Items from a dataset:
☆ ☆ ☆
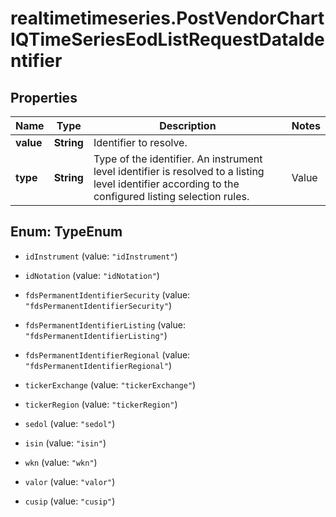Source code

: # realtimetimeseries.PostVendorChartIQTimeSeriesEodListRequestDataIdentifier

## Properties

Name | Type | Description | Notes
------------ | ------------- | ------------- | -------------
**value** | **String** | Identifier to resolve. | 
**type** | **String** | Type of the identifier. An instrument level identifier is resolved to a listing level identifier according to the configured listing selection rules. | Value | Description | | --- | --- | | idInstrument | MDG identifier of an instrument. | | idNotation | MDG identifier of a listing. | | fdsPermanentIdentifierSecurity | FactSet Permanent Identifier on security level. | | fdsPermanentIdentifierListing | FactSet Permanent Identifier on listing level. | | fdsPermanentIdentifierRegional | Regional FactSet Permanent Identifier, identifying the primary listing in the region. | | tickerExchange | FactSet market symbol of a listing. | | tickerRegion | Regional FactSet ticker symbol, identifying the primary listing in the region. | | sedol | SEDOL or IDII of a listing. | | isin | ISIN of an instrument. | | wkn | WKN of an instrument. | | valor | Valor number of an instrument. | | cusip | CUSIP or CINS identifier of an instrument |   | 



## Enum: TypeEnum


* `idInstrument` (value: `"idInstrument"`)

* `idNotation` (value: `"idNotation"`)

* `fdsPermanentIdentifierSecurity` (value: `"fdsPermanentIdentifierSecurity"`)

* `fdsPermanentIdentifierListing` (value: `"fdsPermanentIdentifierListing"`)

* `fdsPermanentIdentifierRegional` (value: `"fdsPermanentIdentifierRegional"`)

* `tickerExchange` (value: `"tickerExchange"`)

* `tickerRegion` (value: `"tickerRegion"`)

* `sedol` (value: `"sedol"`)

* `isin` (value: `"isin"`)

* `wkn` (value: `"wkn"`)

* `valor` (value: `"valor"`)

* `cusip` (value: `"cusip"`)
☆ ☆ ☆
Return every entry exactly, dropping the pictures.

Source code

: # realtimetimeseries.PostVendorChartIQTimeSeriesEodListRequestDataIdentifier

## Properties

Name | Type | Description | Notes
------------ | ------------- | ------------- | -------------
**value** | **String** | Identifier to resolve. | 
**type** | **String** | Type of the identifier. An instrument level identifier is resolved to a listing level identifier according to the configured listing selection rules. | Value | Description | | --- | --- | | idInstrument | MDG identifier of an instrument. | | idNotation | MDG identifier of a listing. | | fdsPermanentIdentifierSecurity | FactSet Permanent Identifier on security level. | | fdsPermanentIdentifierListing | FactSet Permanent Identifier on listing level. | | fdsPermanentIdentifierRegional | Regional FactSet Permanent Identifier, identifying the primary listing in the region. | | tickerExchange | FactSet market symbol of a listing. | | tickerRegion | Regional FactSet ticker symbol, identifying the primary listing in the region. | | sedol | SEDOL or IDII of a listing. | | isin | ISIN of an instrument. | | wkn | WKN of an instrument. | | valor | Valor number of an instrument. | | cusip | CUSIP or CINS identifier of an instrument |   | 



## Enum: TypeEnum


* `idInstrument` (value: `"idInstrument"`)

* `idNotation` (value: `"idNotation"`)

* `fdsPermanentIdentifierSecurity` (value: `"fdsPermanentIdentifierSecurity"`)

* `fdsPermanentIdentifierListing` (value: `"fdsPermanentIdentifierListing"`)

* `fdsPermanentIdentifierRegional` (value: `"fdsPermanentIdentifierRegional"`)

* `tickerExchange` (value: `"tickerExchange"`)

* `tickerRegion` (value: `"tickerRegion"`)

* `sedol` (value: `"sedol"`)

* `isin` (value: `"isin"`)

* `wkn` (value: `"wkn"`)

* `valor` (value: `"valor"`)

* `cusip` (value: `"cusip"`)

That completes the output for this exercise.